--- Data section ---

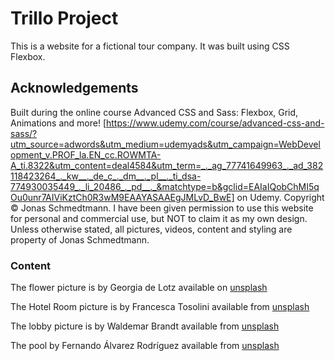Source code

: # Trillo Project
This is a website for a fictional tour company. It was built using CSS Flexbox.

## Acknowledgements
Built during the online course Advanced CSS and Sass: Flexbox, Grid, Animations and more! [https://www.udemy.com/course/advanced-css-and-sass/?utm_source=adwords&utm_medium=udemyads&utm_campaign=WebDevelopment_v.PROF_la.EN_cc.ROWMTA-A_ti.8322&utm_content=deal4584&utm_term=_._ag_77741649963_._ad_382118423264_._kw__._de_c_._dm__._pl__._ti_dsa-774930035449_._li_20486_._pd__._&matchtype=b&gclid=EAIaIQobChMI5qOu0unr7AIViKztCh0R3wM9EAAYASAAEgJMLvD_BwE] on Udemy. Copyright &copy; Jonas Schmedtmann. I have been given permission to use this website for personal and commercial use, but NOT to claim it as my own design. Unless otherwise stated, all pictures, videos, content and styling  are property of Jonas Schmedtmann.

### Content
The flower picture is by Georgia de Lotz available on [unsplash](https://unsplash.com/@georgiadelotz?utm_source=unsplash&amp;utm_medium=referral&amp;utm_content=creditCopyText)

The Hotel Room picture is by  Francesca Tosolini available from [unsplash](https://unsplash.com/photos/hCU4fimRW-c?utm_source=unsplash&utm_medium=referral&utm_content=creditShareLink)

The lobby picture is by Waldemar Brandt available from [unsplash](https://unsplash.com/photos/yzwKXsjYyDk?utm_source=unsplash&utm_medium=referral&utm_content=creditShareLink)

The pool by  Fernando Álvarez Rodríguez available from [unsplash](https://unsplash.com/photos/M7GddPqJowg?utm_source=unsplash&utm_medium=referral&utm_content=creditShareLink)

---

▸ **Instructions for the task**: Lines above with "website" in them are the ones to copy.

▸ **Answer to this exercise**:
This is a website for a fictional tour company. It was built using CSS Flexbox.
Built during the online course Advanced CSS and Sass: Flexbox, Grid, Animations and more! [https://www.udemy.com/course/advanced-css-and-sass/?utm_source=adwords&utm_medium=udemyads&utm_campaign=WebDevelopment_v.PROF_la.EN_cc.ROWMTA-A_ti.8322&utm_content=deal4584&utm_term=_._ag_77741649963_._ad_382118423264_._kw__._de_c_._dm__._pl__._ti_dsa-774930035449_._li_20486_._pd__._&matchtype=b&gclid=EAIaIQobChMI5qOu0unr7AIViKztCh0R3wM9EAAYASAAEgJMLvD_BwE] on Udemy. Copyright &copy; Jonas Schmedtmann. I have been given permission to use this website for personal and commercial use, but NOT to claim it as my own design. Unless otherwise stated, all pictures, videos, content and styling  are property of Jonas Schmedtmann.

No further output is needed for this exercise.